30 Procuraban, pues, prenderle; pero nadie le echó mano porque todavía no había llegado su hora.
31 Pero muchos de la multitud creyeron en El, y decían: Cuando el Cristo venga, ¿acaso hará más señales que las que éste ha hecho?
32 Los fariseos oyeron a la multitud murmurando estas cosas acerca de El, y los principales sacerdotes y los fariseos enviaron alguaciles para que le prendieran.
33 Entonces Jesús dijo: Por un poco más de tiempo estoy con vosotros; después voy al que me envió.
34 Me buscaréis y no me hallaréis; y donde yo esté, vosotros no podéis ir.
35 Decían entonces los judíos entre sí: ¿Adónde piensa irse éste que no le hallemos? ¿Será acaso que quiere irse a la dispersión entre los griegos y enseñar a los griegos?
36 ¿Qué quiere decir esto que ha dicho: "Me buscaréis y no me hallaréis; y donde yo esté, vosotros no podéis ir"?

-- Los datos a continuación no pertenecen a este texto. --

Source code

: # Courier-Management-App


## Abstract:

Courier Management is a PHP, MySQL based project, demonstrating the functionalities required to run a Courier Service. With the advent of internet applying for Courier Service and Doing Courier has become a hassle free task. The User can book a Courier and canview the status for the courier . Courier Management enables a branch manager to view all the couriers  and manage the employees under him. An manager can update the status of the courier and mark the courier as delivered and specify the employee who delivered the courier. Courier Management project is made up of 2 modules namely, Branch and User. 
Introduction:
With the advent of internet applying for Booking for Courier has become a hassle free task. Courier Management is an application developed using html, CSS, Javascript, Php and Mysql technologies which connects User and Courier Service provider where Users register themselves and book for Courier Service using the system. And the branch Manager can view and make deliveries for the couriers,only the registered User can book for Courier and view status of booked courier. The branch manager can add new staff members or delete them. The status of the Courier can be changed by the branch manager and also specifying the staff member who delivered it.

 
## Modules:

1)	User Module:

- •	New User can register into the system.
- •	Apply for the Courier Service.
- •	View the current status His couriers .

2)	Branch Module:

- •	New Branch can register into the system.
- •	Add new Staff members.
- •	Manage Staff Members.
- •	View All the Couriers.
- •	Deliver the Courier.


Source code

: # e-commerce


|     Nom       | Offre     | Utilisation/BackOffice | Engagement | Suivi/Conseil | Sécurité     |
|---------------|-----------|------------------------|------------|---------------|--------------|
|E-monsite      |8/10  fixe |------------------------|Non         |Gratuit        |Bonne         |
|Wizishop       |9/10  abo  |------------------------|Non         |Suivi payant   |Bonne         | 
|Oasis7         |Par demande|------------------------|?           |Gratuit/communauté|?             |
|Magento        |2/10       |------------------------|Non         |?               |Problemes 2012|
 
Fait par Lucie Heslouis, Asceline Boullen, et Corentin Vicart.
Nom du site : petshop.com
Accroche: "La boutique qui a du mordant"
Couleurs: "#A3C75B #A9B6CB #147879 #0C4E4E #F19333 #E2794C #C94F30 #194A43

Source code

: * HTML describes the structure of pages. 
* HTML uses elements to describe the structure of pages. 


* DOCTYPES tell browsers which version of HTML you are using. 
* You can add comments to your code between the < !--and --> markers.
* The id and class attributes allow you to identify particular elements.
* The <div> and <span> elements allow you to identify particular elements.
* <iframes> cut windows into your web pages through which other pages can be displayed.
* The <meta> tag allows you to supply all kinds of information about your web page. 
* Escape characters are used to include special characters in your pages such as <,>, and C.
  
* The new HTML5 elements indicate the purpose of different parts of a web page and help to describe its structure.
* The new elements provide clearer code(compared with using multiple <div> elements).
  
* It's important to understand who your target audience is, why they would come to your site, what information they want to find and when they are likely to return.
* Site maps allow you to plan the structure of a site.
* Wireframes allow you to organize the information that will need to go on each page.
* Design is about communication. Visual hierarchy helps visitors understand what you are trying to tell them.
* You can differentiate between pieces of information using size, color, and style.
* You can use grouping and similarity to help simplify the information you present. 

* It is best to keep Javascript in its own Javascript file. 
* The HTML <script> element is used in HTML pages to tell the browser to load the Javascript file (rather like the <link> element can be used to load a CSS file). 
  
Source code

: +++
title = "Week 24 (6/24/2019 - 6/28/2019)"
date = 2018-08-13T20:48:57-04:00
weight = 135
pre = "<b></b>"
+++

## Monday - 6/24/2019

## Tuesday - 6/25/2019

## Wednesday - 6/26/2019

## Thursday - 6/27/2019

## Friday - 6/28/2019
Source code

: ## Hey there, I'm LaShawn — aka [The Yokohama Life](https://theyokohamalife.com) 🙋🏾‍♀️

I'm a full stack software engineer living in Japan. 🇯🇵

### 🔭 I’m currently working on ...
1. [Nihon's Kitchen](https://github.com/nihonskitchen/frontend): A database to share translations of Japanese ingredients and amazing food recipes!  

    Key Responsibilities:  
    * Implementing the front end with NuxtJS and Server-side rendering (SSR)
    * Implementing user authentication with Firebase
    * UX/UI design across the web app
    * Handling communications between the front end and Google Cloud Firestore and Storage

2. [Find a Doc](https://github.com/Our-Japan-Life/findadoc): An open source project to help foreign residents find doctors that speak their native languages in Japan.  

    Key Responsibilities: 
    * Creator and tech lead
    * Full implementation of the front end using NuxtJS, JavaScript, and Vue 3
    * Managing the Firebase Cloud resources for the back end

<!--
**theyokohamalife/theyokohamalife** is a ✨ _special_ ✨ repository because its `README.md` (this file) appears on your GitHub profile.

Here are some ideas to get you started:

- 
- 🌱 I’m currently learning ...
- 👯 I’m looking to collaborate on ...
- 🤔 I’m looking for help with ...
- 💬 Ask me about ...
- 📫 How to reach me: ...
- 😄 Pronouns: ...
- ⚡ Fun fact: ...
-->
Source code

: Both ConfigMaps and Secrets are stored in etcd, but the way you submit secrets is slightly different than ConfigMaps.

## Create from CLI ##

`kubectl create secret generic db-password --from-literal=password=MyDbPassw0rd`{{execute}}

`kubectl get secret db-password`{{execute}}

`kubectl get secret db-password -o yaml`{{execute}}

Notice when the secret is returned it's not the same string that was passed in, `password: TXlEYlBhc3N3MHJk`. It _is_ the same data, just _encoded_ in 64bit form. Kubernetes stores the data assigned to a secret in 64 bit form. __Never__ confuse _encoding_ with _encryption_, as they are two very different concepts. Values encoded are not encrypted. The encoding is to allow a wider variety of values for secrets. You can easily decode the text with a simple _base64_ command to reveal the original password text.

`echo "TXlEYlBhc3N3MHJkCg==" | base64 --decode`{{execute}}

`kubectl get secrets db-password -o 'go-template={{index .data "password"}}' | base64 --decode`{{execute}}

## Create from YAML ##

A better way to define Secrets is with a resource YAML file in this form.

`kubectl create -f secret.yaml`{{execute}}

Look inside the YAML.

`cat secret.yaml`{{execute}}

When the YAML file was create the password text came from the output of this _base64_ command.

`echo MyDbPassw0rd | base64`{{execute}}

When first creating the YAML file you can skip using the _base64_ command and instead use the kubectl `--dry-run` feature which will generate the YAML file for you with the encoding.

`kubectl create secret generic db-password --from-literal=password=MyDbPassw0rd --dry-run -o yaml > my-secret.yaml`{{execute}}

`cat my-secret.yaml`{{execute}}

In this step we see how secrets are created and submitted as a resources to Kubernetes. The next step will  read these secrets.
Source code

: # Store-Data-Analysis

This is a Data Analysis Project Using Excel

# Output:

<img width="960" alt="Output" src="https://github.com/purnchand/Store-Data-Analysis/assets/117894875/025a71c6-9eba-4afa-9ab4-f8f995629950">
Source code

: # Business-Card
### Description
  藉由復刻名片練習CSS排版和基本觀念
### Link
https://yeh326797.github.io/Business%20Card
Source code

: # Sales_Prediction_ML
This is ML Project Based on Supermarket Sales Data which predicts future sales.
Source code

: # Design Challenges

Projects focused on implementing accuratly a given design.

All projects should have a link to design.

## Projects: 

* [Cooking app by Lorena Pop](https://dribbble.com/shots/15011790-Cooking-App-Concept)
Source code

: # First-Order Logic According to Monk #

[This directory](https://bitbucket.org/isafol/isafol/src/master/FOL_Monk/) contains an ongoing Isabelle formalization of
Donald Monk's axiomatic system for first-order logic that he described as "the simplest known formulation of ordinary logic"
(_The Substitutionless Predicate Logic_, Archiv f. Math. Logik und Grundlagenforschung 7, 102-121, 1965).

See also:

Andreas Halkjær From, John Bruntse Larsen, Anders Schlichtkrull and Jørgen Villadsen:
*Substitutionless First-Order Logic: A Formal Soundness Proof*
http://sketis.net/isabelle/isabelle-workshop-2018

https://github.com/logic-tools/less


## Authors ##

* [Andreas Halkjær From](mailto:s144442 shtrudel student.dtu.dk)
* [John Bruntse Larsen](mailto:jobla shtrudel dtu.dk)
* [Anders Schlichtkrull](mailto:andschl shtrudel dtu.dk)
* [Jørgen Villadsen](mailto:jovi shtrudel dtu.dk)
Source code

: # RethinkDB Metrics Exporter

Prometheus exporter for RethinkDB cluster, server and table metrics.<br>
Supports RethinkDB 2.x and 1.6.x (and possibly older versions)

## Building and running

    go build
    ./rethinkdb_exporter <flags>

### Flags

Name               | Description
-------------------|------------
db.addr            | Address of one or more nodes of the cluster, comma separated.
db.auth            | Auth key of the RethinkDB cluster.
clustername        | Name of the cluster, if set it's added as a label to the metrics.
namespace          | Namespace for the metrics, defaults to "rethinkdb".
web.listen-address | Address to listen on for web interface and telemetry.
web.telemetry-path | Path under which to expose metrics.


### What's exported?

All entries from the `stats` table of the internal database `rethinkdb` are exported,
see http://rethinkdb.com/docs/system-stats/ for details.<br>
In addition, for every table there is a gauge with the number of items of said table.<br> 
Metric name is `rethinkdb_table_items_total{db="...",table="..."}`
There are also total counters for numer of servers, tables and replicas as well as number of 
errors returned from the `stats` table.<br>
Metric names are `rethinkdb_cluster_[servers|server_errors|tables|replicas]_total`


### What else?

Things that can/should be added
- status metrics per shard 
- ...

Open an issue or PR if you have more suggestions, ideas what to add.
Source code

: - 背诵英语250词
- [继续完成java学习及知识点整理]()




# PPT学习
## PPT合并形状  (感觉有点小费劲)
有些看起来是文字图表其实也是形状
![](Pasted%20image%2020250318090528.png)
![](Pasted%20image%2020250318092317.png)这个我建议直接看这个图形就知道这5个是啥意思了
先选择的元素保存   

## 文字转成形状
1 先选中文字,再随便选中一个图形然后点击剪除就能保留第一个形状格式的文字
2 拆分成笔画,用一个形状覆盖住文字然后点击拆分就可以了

37 Y en el último día, el gran día de la fiesta, Jesús puesto en pie, exclamó en alta voz, diciendo: Si alguno tiene sed, que venga a mí y beba.
38 El que cree en mí, como ha dicho la Escritura: "De lo más profundo de su ser brotarán ríos de agua viva."
39 Pero El decía esto del Espíritu, que los que habían creído en El habían de recibir; porque el Espíritu no había sido dado todavía, pues Jesús aún no había sido glorificado.